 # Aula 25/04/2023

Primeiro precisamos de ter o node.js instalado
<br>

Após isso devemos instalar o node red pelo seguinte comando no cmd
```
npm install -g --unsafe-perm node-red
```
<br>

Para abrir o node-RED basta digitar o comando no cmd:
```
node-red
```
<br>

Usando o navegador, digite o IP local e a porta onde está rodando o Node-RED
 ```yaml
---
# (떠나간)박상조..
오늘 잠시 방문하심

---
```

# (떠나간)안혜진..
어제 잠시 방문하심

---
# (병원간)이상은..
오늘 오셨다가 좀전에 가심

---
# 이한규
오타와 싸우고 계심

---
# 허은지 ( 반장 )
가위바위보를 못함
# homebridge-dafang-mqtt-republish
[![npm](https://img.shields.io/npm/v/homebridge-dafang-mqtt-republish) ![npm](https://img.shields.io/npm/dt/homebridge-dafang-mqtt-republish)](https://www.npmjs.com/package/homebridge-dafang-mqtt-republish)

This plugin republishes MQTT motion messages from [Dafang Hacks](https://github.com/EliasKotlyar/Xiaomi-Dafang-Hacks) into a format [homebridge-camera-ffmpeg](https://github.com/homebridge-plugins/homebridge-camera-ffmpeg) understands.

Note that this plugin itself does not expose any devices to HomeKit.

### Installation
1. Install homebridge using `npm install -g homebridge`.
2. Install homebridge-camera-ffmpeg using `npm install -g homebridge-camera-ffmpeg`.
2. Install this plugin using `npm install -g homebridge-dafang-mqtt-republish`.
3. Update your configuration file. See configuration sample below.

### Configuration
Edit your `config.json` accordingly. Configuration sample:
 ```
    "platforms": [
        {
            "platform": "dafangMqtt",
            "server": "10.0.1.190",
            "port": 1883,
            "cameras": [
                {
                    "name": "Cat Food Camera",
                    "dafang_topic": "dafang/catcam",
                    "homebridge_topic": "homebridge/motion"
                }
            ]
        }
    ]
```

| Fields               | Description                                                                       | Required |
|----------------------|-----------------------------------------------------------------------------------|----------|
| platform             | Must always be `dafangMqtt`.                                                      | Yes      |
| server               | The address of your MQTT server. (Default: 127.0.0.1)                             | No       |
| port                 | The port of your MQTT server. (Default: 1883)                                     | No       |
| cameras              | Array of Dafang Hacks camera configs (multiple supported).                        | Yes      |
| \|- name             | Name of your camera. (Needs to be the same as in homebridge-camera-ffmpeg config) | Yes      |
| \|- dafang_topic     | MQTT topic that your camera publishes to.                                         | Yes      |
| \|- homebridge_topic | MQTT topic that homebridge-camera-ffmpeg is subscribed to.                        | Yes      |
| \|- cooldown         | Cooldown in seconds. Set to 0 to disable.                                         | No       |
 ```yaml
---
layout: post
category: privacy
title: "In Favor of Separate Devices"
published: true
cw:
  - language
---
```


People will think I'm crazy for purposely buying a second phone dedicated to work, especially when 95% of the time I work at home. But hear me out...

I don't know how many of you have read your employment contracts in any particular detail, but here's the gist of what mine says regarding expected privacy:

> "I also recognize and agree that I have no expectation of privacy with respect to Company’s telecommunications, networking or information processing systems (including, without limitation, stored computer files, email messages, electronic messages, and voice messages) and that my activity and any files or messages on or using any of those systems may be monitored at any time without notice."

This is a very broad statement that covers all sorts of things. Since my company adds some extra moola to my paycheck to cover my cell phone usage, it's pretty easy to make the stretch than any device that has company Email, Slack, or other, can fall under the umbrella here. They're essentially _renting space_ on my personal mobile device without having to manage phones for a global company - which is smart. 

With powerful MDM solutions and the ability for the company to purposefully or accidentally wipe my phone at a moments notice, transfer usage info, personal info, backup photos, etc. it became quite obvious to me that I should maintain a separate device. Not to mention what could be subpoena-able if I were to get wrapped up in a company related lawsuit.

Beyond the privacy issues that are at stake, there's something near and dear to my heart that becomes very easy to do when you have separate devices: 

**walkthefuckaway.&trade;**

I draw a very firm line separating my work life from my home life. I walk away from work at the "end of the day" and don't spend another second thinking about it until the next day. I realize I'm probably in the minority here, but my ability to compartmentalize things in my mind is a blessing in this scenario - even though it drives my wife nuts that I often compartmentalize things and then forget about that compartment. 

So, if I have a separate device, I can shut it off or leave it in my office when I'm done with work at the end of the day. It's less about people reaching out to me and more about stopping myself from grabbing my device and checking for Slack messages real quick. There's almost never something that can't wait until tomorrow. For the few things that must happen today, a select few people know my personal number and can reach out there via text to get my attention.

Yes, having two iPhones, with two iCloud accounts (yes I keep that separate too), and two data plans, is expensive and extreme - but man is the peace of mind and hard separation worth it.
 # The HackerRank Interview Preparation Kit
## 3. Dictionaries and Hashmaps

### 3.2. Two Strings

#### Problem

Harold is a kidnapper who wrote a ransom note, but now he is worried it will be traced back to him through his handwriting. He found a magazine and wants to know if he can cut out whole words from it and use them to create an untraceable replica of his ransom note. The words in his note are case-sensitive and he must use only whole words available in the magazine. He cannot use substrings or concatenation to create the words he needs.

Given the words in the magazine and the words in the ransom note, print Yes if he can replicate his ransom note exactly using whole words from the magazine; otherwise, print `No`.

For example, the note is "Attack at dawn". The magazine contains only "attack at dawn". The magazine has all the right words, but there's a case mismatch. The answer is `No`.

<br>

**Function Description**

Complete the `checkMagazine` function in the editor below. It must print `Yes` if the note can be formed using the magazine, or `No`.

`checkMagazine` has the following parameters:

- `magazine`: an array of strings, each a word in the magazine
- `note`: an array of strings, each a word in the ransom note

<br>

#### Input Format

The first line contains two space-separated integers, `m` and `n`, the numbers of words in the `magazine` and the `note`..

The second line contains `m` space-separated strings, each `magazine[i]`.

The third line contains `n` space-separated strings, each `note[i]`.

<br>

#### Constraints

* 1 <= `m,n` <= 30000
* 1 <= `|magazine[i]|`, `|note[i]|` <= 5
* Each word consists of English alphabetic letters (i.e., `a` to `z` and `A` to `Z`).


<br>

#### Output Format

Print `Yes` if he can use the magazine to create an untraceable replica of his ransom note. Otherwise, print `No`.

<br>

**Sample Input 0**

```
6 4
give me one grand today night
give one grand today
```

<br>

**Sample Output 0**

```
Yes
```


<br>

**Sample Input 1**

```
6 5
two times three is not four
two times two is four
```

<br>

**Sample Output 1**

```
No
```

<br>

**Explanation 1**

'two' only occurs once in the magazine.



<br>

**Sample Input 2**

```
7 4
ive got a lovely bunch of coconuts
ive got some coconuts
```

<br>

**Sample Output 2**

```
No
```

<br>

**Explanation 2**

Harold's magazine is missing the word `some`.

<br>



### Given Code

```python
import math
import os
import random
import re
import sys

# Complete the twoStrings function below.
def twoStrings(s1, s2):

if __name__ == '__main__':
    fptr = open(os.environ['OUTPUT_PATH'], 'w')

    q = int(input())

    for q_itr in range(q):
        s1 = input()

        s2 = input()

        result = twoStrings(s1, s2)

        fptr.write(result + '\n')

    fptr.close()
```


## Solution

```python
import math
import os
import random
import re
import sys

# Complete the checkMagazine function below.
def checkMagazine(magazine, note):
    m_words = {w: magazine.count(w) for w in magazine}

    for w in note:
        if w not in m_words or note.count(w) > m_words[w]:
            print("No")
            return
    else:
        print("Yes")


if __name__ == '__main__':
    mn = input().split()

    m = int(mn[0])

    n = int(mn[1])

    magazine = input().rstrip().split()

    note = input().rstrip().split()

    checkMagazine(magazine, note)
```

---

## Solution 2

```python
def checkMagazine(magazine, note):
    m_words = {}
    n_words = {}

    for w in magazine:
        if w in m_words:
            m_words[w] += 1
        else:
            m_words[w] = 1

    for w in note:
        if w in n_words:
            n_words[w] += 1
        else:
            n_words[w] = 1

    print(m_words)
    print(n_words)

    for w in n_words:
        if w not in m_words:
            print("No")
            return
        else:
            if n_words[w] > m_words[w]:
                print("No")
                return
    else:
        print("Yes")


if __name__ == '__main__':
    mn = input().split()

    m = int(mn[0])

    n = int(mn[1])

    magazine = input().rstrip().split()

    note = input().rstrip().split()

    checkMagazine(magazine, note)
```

# [Problem details]
For this exercise, output exactly the lines above from the line with "### Configuration" to the line with "People will think", counting both, and leave out the rest.

# [Task result]
### Configuration
Edit your `config.json` accordingly. Configuration sample:
 ```
    "platforms": [
        {
            "platform": "dafangMqtt",
            "server": "10.0.1.190",
            "port": 1883,
            "cameras": [
                {
                    "name": "Cat Food Camera",
                    "dafang_topic": "dafang/catcam",
                    "homebridge_topic": "homebridge/motion"
                }
            ]
        }
    ]
```

| Fields               | Description                                                                       | Required |
|----------------------|-----------------------------------------------------------------------------------|----------|
| platform             | Must always be `dafangMqtt`.                                                      | Yes      |
| server               | The address of your MQTT server. (Default: 127.0.0.1)                             | No       |
| port                 | The port of your MQTT server. (Default: 1883)                                     | No       |
| cameras              | Array of Dafang Hacks camera configs (multiple supported).                        | Yes      |
| \|- name             | Name of your camera. (Needs to be the same as in homebridge-camera-ffmpeg config) | Yes      |
| \|- dafang_topic     | MQTT topic that your camera publishes to.                                         | Yes      |
| \|- homebridge_topic | MQTT topic that homebridge-camera-ffmpeg is subscribed to.                        | Yes      |
| \|- cooldown         | Cooldown in seconds. Set to 0 to disable.                                         | No       |
 ```yaml
---
layout: post
category: privacy
title: "In Favor of Separate Devices"
published: true
cw:
  - language
---
```


People will think I'm crazy for purposely buying a second phone dedicated to work, especially when 95% of the time I work at home. But hear me out...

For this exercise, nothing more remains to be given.